Simply put, things were just really hard.
And school just seemed to make it worse.
Everyone else seemed to be getting the internships of their dreams, making new friends and moving on with the rest of their lives, but I just felt stuck. I tried to talk about my problems to my friends, but as the days turned into weeks and the weeks turned into months, my problems didn’t change. Still, none of that was the worst part.
What killed me was how everyone around me thought I should be better by now.
I felt alone.
And as a Christian, my faith was shaken. I started doubting everything I believed in and started wondering if there even was a God, or anyone at all for that matter, that loved and cared for me.
So with that heart, I made the aforementioned running playlist. Maybe it was me trying to convince myself I wasn’t the only sad person out there, or maybe I just wanted to sit with my feelings, but either way, the playlist was a bunch of sad songs. From old classics like Daniel Powter’s “Bad Day” to current hits like Powfu’s “death bed,” every song was dark.
After I finished the playlist, I put on my running shoes, grabbed a water bottle and started running.
As I ran, the same doubts and anxieties filled my head. “Will I ever amount to anything? Will my family ever get better? Will I ever get better?”
And then I got to the end of my run; all that was left between me and home was a huge hill. I started running, but that turned into a jog, and that turned into a walk, and that walk turned into a stop.
I bent over with my hands on my knees and tried to catch my breath. And that’s when I realized: This isn’t it.
You see, while I had been questioning everything for the past year, I had also prayed occasionally for God to just give me a breath of fresh air; I didn’t need my problems gone forever, I just wanted a chance to catch my breath from dealing with all the turmoil around me.
And maybe this pandemic afforded me the chance to get away from the whirlwind of college. Or maybe it was just because I was distracted by physical exhaustion. I don’t really know what it was, but in that moment of me gasping for air, I finally got a breath.
I finally had a peace I hadn’t felt in a long time.
When I got home, I pulled out my laptop, after washing my hands and thoroughly sanitizing them, of course, and made a new playlist titled, “Being emo is boring.” The playlist was filled with songs that reminded me of who I am, like the old Christian hymns “Amazing Grace” or “How Great is Our God.” When I finished the playlist, I put in the description a single question: “Will this last more than two days?”

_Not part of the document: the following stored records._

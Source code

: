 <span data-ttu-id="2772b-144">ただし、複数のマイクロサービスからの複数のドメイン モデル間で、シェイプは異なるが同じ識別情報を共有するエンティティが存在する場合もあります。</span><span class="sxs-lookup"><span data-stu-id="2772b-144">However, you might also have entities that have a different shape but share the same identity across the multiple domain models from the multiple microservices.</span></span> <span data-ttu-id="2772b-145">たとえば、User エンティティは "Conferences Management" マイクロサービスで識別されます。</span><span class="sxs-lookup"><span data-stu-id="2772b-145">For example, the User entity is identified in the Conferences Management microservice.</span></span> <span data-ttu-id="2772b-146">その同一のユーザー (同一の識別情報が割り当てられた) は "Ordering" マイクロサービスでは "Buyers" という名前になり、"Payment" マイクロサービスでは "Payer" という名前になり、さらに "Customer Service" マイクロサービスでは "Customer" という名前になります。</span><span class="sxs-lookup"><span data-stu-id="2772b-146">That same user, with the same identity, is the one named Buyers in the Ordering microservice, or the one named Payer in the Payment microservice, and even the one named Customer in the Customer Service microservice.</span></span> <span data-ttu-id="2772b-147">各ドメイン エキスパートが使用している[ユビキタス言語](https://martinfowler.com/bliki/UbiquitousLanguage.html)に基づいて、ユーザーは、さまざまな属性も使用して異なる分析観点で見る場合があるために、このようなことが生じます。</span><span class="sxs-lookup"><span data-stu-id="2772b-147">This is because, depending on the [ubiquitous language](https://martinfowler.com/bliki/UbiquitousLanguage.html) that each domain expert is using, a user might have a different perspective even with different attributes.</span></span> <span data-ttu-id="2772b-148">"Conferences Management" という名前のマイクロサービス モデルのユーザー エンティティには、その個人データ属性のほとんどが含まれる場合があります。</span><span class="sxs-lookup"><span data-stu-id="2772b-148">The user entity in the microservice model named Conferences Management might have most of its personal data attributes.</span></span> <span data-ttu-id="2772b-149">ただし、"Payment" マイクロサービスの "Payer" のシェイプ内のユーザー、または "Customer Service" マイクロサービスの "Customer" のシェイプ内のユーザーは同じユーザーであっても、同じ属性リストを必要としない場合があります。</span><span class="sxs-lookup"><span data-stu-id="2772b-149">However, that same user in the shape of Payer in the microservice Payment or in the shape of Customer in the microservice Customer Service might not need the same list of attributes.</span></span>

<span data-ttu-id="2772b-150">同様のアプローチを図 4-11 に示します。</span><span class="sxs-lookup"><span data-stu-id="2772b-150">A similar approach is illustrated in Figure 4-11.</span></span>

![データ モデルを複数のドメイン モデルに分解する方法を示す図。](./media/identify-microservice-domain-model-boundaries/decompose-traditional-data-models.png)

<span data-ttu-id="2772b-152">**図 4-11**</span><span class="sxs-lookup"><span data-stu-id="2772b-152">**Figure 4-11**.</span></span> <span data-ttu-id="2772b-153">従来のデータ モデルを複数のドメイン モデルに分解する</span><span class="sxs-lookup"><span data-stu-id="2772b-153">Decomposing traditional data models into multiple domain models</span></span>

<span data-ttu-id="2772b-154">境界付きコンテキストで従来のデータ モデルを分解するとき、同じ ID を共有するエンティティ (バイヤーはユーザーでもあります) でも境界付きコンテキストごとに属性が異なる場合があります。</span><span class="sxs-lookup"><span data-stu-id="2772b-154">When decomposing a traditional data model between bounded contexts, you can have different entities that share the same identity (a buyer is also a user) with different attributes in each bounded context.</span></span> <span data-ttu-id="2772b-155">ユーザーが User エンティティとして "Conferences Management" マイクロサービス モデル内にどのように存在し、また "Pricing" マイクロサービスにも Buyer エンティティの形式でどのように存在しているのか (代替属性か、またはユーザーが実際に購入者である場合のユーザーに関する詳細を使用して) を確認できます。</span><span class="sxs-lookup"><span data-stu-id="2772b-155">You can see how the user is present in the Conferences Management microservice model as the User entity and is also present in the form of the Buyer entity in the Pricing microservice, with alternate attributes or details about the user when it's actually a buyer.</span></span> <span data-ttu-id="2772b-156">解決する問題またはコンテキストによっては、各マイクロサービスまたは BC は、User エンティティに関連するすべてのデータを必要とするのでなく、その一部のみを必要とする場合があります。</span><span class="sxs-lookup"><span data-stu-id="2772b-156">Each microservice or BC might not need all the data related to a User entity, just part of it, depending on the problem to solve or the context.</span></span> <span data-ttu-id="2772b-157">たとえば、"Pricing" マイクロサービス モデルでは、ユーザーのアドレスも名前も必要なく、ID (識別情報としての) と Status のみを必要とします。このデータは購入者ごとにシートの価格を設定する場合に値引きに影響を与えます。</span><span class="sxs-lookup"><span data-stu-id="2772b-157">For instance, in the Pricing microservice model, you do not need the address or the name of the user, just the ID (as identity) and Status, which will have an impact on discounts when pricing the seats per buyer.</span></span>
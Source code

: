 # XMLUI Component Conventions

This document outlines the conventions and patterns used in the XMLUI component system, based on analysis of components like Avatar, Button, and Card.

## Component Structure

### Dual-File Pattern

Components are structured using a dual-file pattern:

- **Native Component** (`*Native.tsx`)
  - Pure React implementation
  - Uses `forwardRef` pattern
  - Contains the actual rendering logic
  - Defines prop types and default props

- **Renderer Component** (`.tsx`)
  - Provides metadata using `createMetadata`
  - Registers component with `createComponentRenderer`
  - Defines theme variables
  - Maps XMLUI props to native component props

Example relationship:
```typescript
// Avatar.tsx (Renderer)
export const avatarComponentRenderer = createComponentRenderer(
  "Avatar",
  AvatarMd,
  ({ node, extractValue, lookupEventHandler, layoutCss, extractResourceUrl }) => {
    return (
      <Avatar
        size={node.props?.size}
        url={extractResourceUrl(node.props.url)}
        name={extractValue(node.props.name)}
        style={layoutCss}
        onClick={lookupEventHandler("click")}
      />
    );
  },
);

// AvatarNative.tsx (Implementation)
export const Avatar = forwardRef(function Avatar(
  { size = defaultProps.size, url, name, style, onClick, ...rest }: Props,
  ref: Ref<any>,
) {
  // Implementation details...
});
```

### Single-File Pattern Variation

A month later, the playlist is alive and well and I’m still running, albeit not much faster.
COVID-19 has caused a lot of harm to this world, and I’m sure many have been affected a lot worse than me. But one thing I’m grateful for is the second wind God has given me through it.
At the end of my runs, the hill’s still there, just like how my problems are still here. And many days, I still want to give up. But the only way home is up the hill, and the only thing I can focus on is on taking the next step.
Left. Right. Left. Right.
Samuel In is a third-year communication and business economics student from San Diego and is an assistant Video producer for the Daily Bruin.